The power of context


These are harsh questions, but then, it’s not just anybody asking them; it’s Eldar Shafir, a psychologist at Princeton University. He and Sendhil Mullainathan, an economist at Harvard, recently published a revolutionary new theory on poverty. The gist?

It’s the context, stupid.

Shafir isn’t modest in his aspirations. He wants nothing less than to establish a whole new field of science: the science of scarcity. But don’t we have that already? Economics? “We get that a lot,” laughed Shafir when I met with him at a hotel in Amsterdam. “But my interest is in the psychology of scarcity, on which surprisingly little research has been done.”

To economists, everything revolves around scarcity –  after all, even the biggest spenders can’t buy everything. However, the perception of scarcity is not ubiquitous. An empty schedule feels different than a jam-packed workday. And that’s not some harmless little feeling. Scarcity impinges on your mind. People behave differently when they perceive a thing to be scarce.

What that thing is doesn’t much matter; whether it’s too little time, money, friendship, food  –  it all contributes to a “scarcity mentality.” And this has benefits. People who experience a sense of scarcity are good at managing their short-term problems. Poor people have an incredible ability  –  in the short term  –  to make ends meet, the same way that overworked CEOs can power through to close a deal.

You can’t take a break from poverty


Despite all this, the drawbacks of a “scarcity mentality” are greater than the benefits. Scarcity narrows your focus to your immediate lack, to the meeting that’s starting in five minutes or the bills that need to be paid tomorrow. The long-term perspective goes out the window. “Scarcity consumes you,” Shafir explains. “You’re less able to focus on other things that are also important to you.”

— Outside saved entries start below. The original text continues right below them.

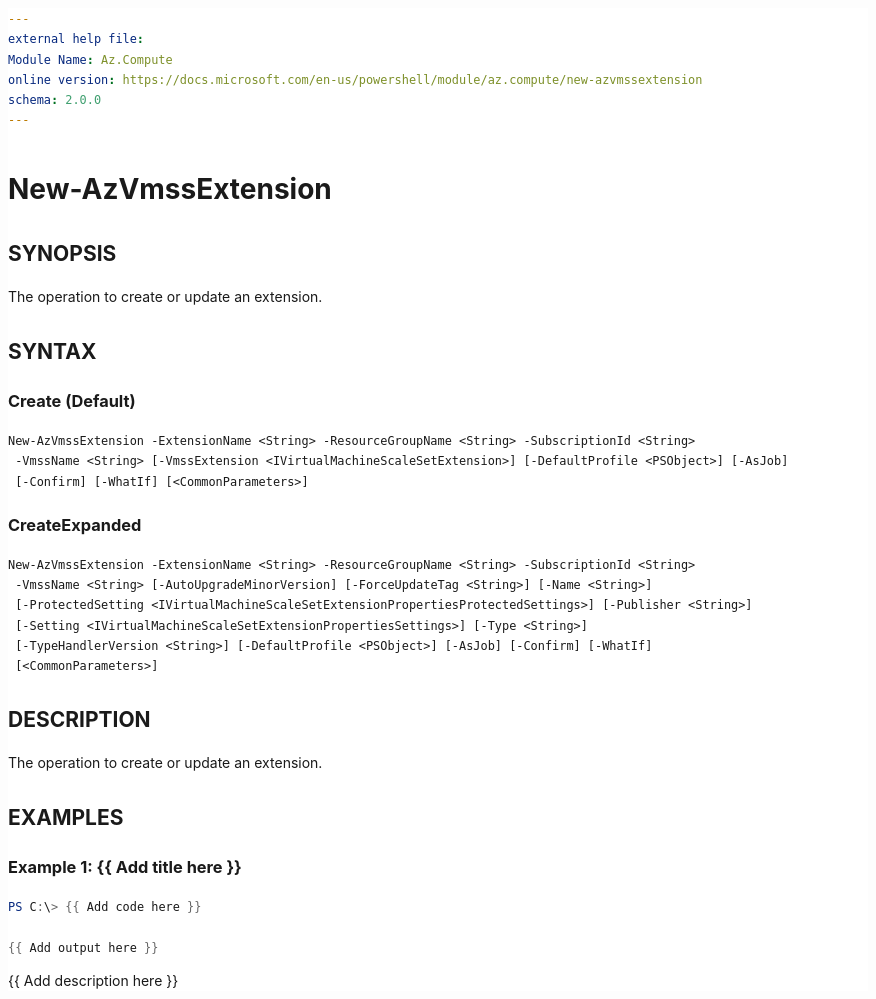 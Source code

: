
 ```yaml
---
external help file:
Module Name: Az.Compute
online version: https://docs.microsoft.com/en-us/powershell/module/az.compute/new-azvmssextension
schema: 2.0.0
---
```


# New-AzVmssExtension

## SYNOPSIS
The operation to create or update an extension.

## SYNTAX

### Create (Default)
```
New-AzVmssExtension -ExtensionName <String> -ResourceGroupName <String> -SubscriptionId <String>
 -VmssName <String> [-VmssExtension <IVirtualMachineScaleSetExtension>] [-DefaultProfile <PSObject>] [-AsJob]
 [-Confirm] [-WhatIf] [<CommonParameters>]
```

### CreateExpanded
```
New-AzVmssExtension -ExtensionName <String> -ResourceGroupName <String> -SubscriptionId <String>
 -VmssName <String> [-AutoUpgradeMinorVersion] [-ForceUpdateTag <String>] [-Name <String>]
 [-ProtectedSetting <IVirtualMachineScaleSetExtensionPropertiesProtectedSettings>] [-Publisher <String>]
 [-Setting <IVirtualMachineScaleSetExtensionPropertiesSettings>] [-Type <String>]
 [-TypeHandlerVersion <String>] [-DefaultProfile <PSObject>] [-AsJob] [-Confirm] [-WhatIf]
 [<CommonParameters>]
```

## DESCRIPTION
The operation to create or update an extension.

## EXAMPLES

### Example 1: {{ Add title here }}
```powershell
PS C:\> {{ Add code here }}

{{ Add output here }}
```

{{ Add description here }}

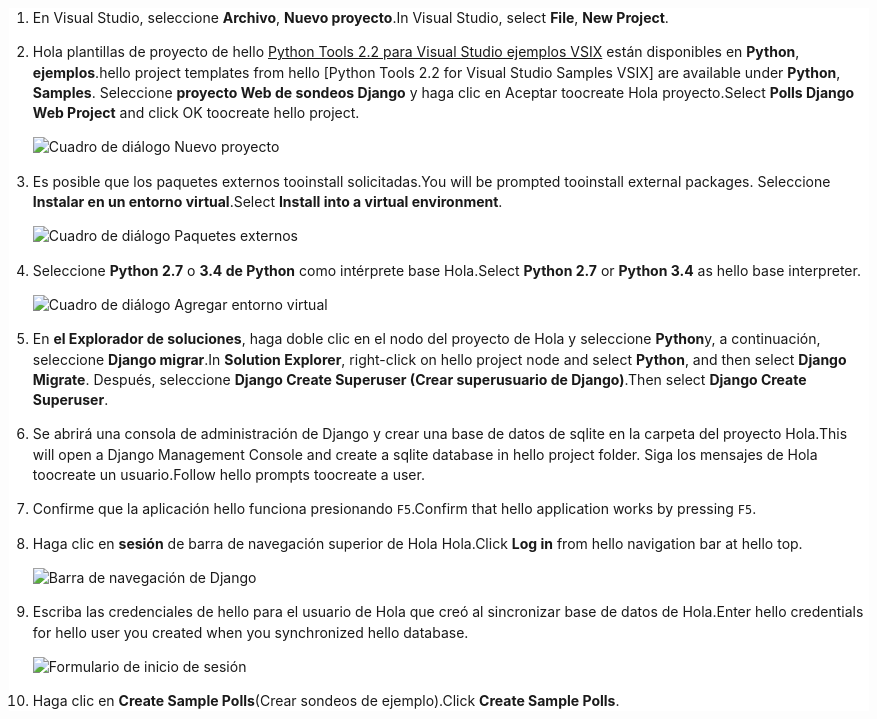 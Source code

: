 1. <span data-ttu-id="e01ba-124">En Visual Studio, seleccione **Archivo**, **Nuevo proyecto**.</span><span class="sxs-lookup"><span data-stu-id="e01ba-124">In Visual Studio, select **File**, **New Project**.</span></span>
2. <span data-ttu-id="e01ba-125">Hola plantillas de proyecto de hello [Python Tools 2.2 para Visual Studio ejemplos VSIX] están disponibles en **Python**, **ejemplos**.</span><span class="sxs-lookup"><span data-stu-id="e01ba-125">hello project templates from hello [Python Tools 2.2 for Visual Studio Samples VSIX] are available under **Python**, **Samples**.</span></span> <span data-ttu-id="e01ba-126">Seleccione **proyecto Web de sondeos Django** y haga clic en Aceptar toocreate Hola proyecto.</span><span class="sxs-lookup"><span data-stu-id="e01ba-126">Select **Polls Django Web Project** and click OK toocreate hello project.</span></span>
   
    ![Cuadro de diálogo Nuevo proyecto](./media/web-sites-python-ptvs-django-mysql/PollsDjangoNewProject.png)
3. <span data-ttu-id="e01ba-128">Es posible que los paquetes externos tooinstall solicitadas.</span><span class="sxs-lookup"><span data-stu-id="e01ba-128">You will be prompted tooinstall external packages.</span></span> <span data-ttu-id="e01ba-129">Seleccione **Instalar en un entorno virtual**.</span><span class="sxs-lookup"><span data-stu-id="e01ba-129">Select **Install into a virtual environment**.</span></span>
   
    ![Cuadro de diálogo Paquetes externos](./media/web-sites-python-ptvs-django-mysql/PollsDjangoExternalPackages.png)
4. <span data-ttu-id="e01ba-131">Seleccione **Python 2.7** o **3.4 de Python** como intérprete base Hola.</span><span class="sxs-lookup"><span data-stu-id="e01ba-131">Select **Python 2.7** or **Python 3.4** as hello base interpreter.</span></span>
   
    ![Cuadro de diálogo Agregar entorno virtual](./media/web-sites-python-ptvs-django-mysql/PollsCommonAddVirtualEnv.png)
5. <span data-ttu-id="e01ba-133">En **el Explorador de soluciones**, haga doble clic en el nodo del proyecto de Hola y seleccione **Python**y, a continuación, seleccione **Django migrar**.</span><span class="sxs-lookup"><span data-stu-id="e01ba-133">In **Solution Explorer**, right-click on hello project node and select **Python**, and then select **Django Migrate**.</span></span>  <span data-ttu-id="e01ba-134">Después, seleccione **Django Create Superuser (Crear superusuario de Django)**.</span><span class="sxs-lookup"><span data-stu-id="e01ba-134">Then select **Django Create Superuser**.</span></span>
6. <span data-ttu-id="e01ba-135">Se abrirá una consola de administración de Django y crear una base de datos de sqlite en la carpeta del proyecto Hola.</span><span class="sxs-lookup"><span data-stu-id="e01ba-135">This will open a Django Management Console and create a sqlite database in hello project folder.</span></span> <span data-ttu-id="e01ba-136">Siga los mensajes de Hola toocreate un usuario.</span><span class="sxs-lookup"><span data-stu-id="e01ba-136">Follow hello prompts toocreate a user.</span></span>
7. <span data-ttu-id="e01ba-137">Confirme que la aplicación hello funciona presionando `F5`.</span><span class="sxs-lookup"><span data-stu-id="e01ba-137">Confirm that hello application works by pressing `F5`.</span></span>
8. <span data-ttu-id="e01ba-138">Haga clic en **sesión** de barra de navegación superior de Hola Hola.</span><span class="sxs-lookup"><span data-stu-id="e01ba-138">Click **Log in** from hello navigation bar at hello top.</span></span>
   
    ![Barra de navegación de Django](./media/web-sites-python-ptvs-django-mysql/PollsDjangoCommonBrowserLocalMenu.png)
9. <span data-ttu-id="e01ba-140">Escriba las credenciales de hello para el usuario de Hola que creó al sincronizar base de datos de Hola.</span><span class="sxs-lookup"><span data-stu-id="e01ba-140">Enter hello credentials for hello user you created when you synchronized hello database.</span></span>
   
    ![Formulario de inicio de sesión](./media/web-sites-python-ptvs-django-mysql/PollsDjangoCommonBrowserLocalLogin.png)
10. <span data-ttu-id="e01ba-142">Haga clic en **Create Sample Polls**(Crear sondeos de ejemplo).</span><span class="sxs-lookup"><span data-stu-id="e01ba-142">Click **Create Sample Polls**.</span></span>
    

[Centro para desarrolladores de Python]: /develop/python/
[servicios en la nube]: ../cloud-services/cloud-services-python-ptvs.md
[Portal de Azure]: https://portal.azure.com
[Python Tools for Visual Studio]: https://www.visualstudio.com/vs/python/
[Python Tools 2.2 para Visual Studio]: http://go.microsoft.com/fwlink/?LinkID=624025
[Python Tools 2.2 para Visual Studio ejemplos VSIX]: http://go.microsoft.com/fwlink/?LinkID=624025
[Azure SDK y herramientas para VS 2015]: http://go.microsoft.com/fwlink/?LinkId=518003
[Python 2.7 de 32 bits]: http://go.microsoft.com/fwlink/?LinkId=517190
[Python 3.4 de 32 bits]: http://go.microsoft.com/fwlink/?LinkId=517191
[Documentación sobre Python Tools para Visual Studio]: http://aka.ms/ptvsdocs
[Depuración remota en Microsoft Azure]: http://go.microsoft.com/fwlink/?LinkId=624026
[Proyectos web]: http://go.microsoft.com/fwlink/?LinkId=624027
[Proyectos de servicio en la nube]: http://go.microsoft.com/fwlink/?LinkId=624028
[Documentación de Django]: https://www.djangoproject.com/
[MySQL]: http://www.mysql.com/
[video]: http://youtu.be/oKCApIrS0Lo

Compare it to a new computer that’s running ten heavy programs at once. It gets slower and slower, making errors, and eventually it freezes  –  not because it’s a bad computer, but because it has to do too much at once. Poor people have an analogous problem. They’re not making dumb decisions because they are dumb, but because they’re living in a context in which anyone would make dumb decisions.

Questions like What’s for dinner? and How will I make it to the end of the week? tax a crucial capacity. “Mental bandwidth,” Shafir and Mullainathan call it. “If you want to understand the poor, imagine yourself with your mind elsewhere,” they write. “Self-control feels like a challenge. You are distracted and easily perturbed. And this happens every day.” This is how scarcity  –  whether of time or of money  –  leads to unwise decisions.

There’s a key distinction though between people with busy lives and those living in poverty: You can’t take a break from poverty.

Illustration by Michiel van den Berg

Just how much dumber does poverty make you?


“Our effects correspond to between 13 and 14 IQ points,” Shafir says. “That’s comparable to losing a night’s sleep or the effects of alcoholism.” What’s remarkable is that we could have figured all this out 30 years ago. Shafir and Mullainathan weren’t relying on anything so complicated as brain scans. “Economists have been studying poverty for years and psychologists have been studying cognitive limitations for years,” Shafir explains. “We just put two and two together.”

It all started a few years ago with a series of experiments conducted at a typical American mall. Shoppers were stopped to ask what they would do if they had to pay to get their car fixed. Some were presented with a $150 repair job, others with one costing $1,500. Would they pay it all in one go, get a loan, work overtime, or put off the repairs?

While the mall-goers were mulling it over, they were subjected to a series of cognitive tests. In the case of the less expensive repairs, people with a low income scored about the same as those with a high income. But faced with a $1,500 repair job, poor people scored considerably lower. The mere thought of a major financial setback impaired their cognitive ability.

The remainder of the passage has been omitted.